▶ **MATERIAL SHOWN**:
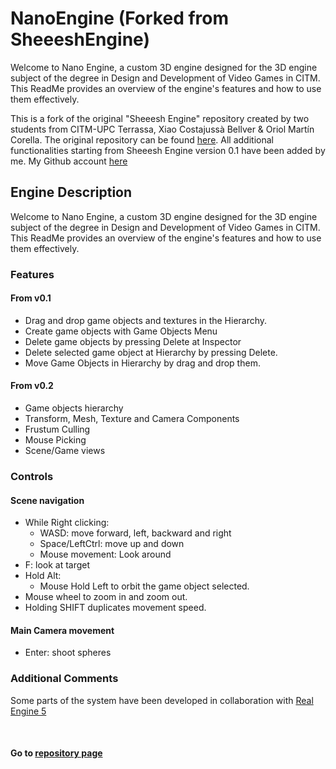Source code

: # NanoEngine (Forked from SheeeshEngine)

Welcome to Nano Engine, a custom 3D engine designed for the 3D engine subject of the degree in Design and Development of Video Games in CITM. This ReadMe provides an overview of the engine's features and how to use them effectively.

This is a fork of the original "Sheeesh Engine" repository created by two students from CITM-UPC Terrassa, Xiao Costajussà Bellver & Oriol Martín Corella. The original repository can be found [here](https://github.com/Urii98/SheeeshEngine).
All additional functionalities starting from Sheeesh Engine version 0.1 have been added by me.
My Github account [here](https://github.com/Llucaieaie)



## Engine Description
Welcome to Nano Engine, a custom 3D engine designed for the 3D engine subject of the degree in Design and Development of Video Games in CITM. This ReadMe provides an overview of the engine's features and how to use them effectively.

### Features

#### From v0.1
- Drag and drop game objects and textures in the Hierarchy.
- Create game objects with Game Objects Menu
- Delete game objects by pressing Delete at Inspector
- Delete selected game object at Hierarchy by pressing Delete.
- Move Game Objects in Hierarchy by drag and drop them.

#### From v0.2
- Game objects hierarchy
- Transform, Mesh, Texture and Camera Components
- Frustum Culling
- Mouse Picking
- Scene/Game views
  
### Controls

#### Scene navigation
- While Right clicking:
	- WASD: move forward, left, backward and right
	- Space/LeftCtrl: move up and down
	- Mouse movement: Look around
- F: look at target
- Hold Alt:
	- Mouse Hold Left to orbit the game object selected.
- Mouse wheel to zoom in and zoom out.
- Holding SHIFT duplicates movement speed.

#### Main Camera movement
- Enter: shoot spheres

### Additional Comments
Some parts of the system have been developed in collaboration with [Real Engine 5](https://github.com/Hacienda69/Real-Engine-5)

&nbsp;

#### Go to [repository page](https://github.com/Llucaieaie/NanoEngine)

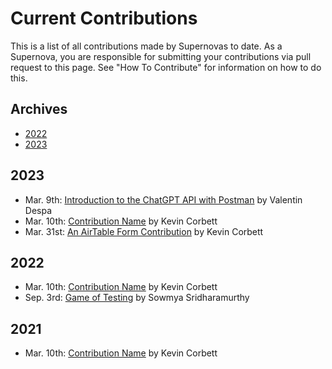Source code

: # Current Contributions

This is a list of all contributions made by Supernovas to date. 
As a Supernova, you are responsible for submitting your contributions via pull request to this page.
See "How To Contribute" for information on how to do this.

## Archives
- [2022](https://github.com/Kcorb95/Postman-Supernova-Program-Resources/blob/main/pages/contributions/Current-Contributions.md#2022)
- [2023](https://github.com/Kcorb95/Postman-Supernova-Program-Resources/blob/main/pages/contributions/Current-Contributions.md#2023)

## 2023
- Mar. 9th: [Introduction to the ChatGPT API with Postman](https://youtu.be/rlLwSr-wIAg) by Valentin Despa
- Mar. 10th: [Contribution Name](https://google.com/) by Kevin Corbett
- Mar. 31st: [An AirTable Form Contribution](https://github.com/Kcorb95/Postman-Supernova-Program-Resources) by Kevin Corbett

## 2022
- Mar. 10th: [Contribution Name](https://google.com/) by Kevin Corbett
- Sep. 3rd: [Game of Testing](https://www.linkedin.com/posts/game-of-testing_gamification-banglore-testing-activity-6951393852305850368-67zA?utm_source=linkedin_share&utm_medium=android_app) by Sowmya Sridharamurthy

## 2021
- Mar. 10th: [Contribution Name](https://google.com/) by Kevin Corbett
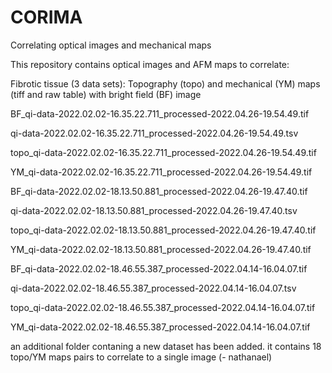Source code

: # CORIMA
 Correlating optical images and mechanical maps


This repository contains optical images and AFM maps to correlate:

Fibrotic tissue (3 data sets):
Topography (topo) and mechanical (YM) maps (tiff and raw table) with bright field (BF) image

BF_qi-data-2022.02.02-16.35.22.711_processed-2022.04.26-19.54.49.tif

qi-data-2022.02.02-16.35.22.711_processed-2022.04.26-19.54.49.tsv

topo_qi-data-2022.02.02-16.35.22.711_processed-2022.04.26-19.54.49.tif

YM_qi-data-2022.02.02-16.35.22.711_processed-2022.04.26-19.54.49.tif

BF_qi-data-2022.02.02-18.13.50.881_processed-2022.04.26-19.47.40.tif

qi-data-2022.02.02-18.13.50.881_processed-2022.04.26-19.47.40.tsv

topo_qi-data-2022.02.02-18.13.50.881_processed-2022.04.26-19.47.40.tif

YM_qi-data-2022.02.02-18.13.50.881_processed-2022.04.26-19.47.40.tif

BF_qi-data-2022.02.02-18.46.55.387_processed-2022.04.14-16.04.07.tif

qi-data-2022.02.02-18.46.55.387_processed-2022.04.14-16.04.07.tsv

topo_qi-data-2022.02.02-18.46.55.387_processed-2022.04.14-16.04.07.tif

YM_qi-data-2022.02.02-18.46.55.387_processed-2022.04.14-16.04.07.tif

an additional folder contaning a new dataset has been added. it contains 18 topo/YM maps pairs to correlate to a single image (- nathanael)
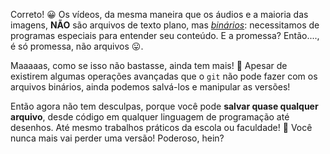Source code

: Correto! :grinning: Os vídeos, da mesma maneira que os áudios e a maioria das imagens, **NÃO** são arquivos de texto plano, mas 
[_binários_](https://pt.wikipedia.org/wiki/Arquivo_bin%C3%A1rio): necessitamos de programas especiais para entender seu conteúdo. E a promessa? Então...., é só promessa, não arquivos :stuck_out_tongue:.

Maaaaas, como se isso não bastasse, ainda tem mais! :tada: Apesar de existirem algumas operações avançadas que o `git` não pode fazer com os arquivos binários, ainda podemos salvá-los e manipular as versões!

Então agora não tem desculpas, porque você pode **salvar quase qualquer arquivo**, desde código em qualquer linguagem de programação até desenhos. Até mesmo trabalhos práticos da escola ou faculdade! :school: Você nunca mais vai perder uma versão! Poderoso, hein?
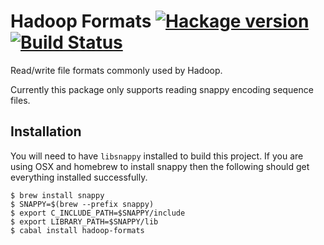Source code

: # Hadoop Formats [![Hackage version](https://img.shields.io/hackage/v/hadoop-formats.svg?style=flat)](http://hackage.haskell.org/package/hadoop-formats) [![Build Status](http://img.shields.io/travis/jystic/hadoop-formats.svg?style=flat)](https://travis-ci.org/jystic/hadoop-formats)

Read/write file formats commonly used by Hadoop.

Currently this package only supports reading snappy encoding sequence files.

## Installation

You will need to have `libsnappy` installed to build this project. If you are
using OSX and homebrew to install snappy then the following should get
everything installed successfully.

    $ brew install snappy
    $ SNAPPY=$(brew --prefix snappy)
    $ export C_INCLUDE_PATH=$SNAPPY/include
    $ export LIBRARY_PATH=$SNAPPY/lib
    $ cabal install hadoop-formats
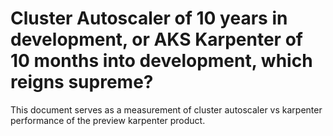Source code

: # Cluster Autoscaler of 10 years in development, or AKS Karpenter of 10 months into development, which reigns supreme?
This document serves as a measurement of cluster autoscaler vs karpenter performance of the preview karpenter product.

▶ **EXERCISE AIM**:
Give back exactly the lines from the one containing "everything installed successfully." to the final line of the entries, both included, and no picture.

▶ **ANSWER FOR THIS EXERCISE**:
everything installed successfully.

    $ brew install snappy
    $ SNAPPY=$(brew --prefix snappy)
    $ export C_INCLUDE_PATH=$SNAPPY/include
    $ export LIBRARY_PATH=$SNAPPY/lib
    $ cabal install hadoop-formats
Source code

: # Cluster Autoscaler of 10 years in development, or AKS Karpenter of 10 months into development, which reigns supreme?
This document serves as a measurement of cluster autoscaler vs karpenter performance of the preview karpenter product.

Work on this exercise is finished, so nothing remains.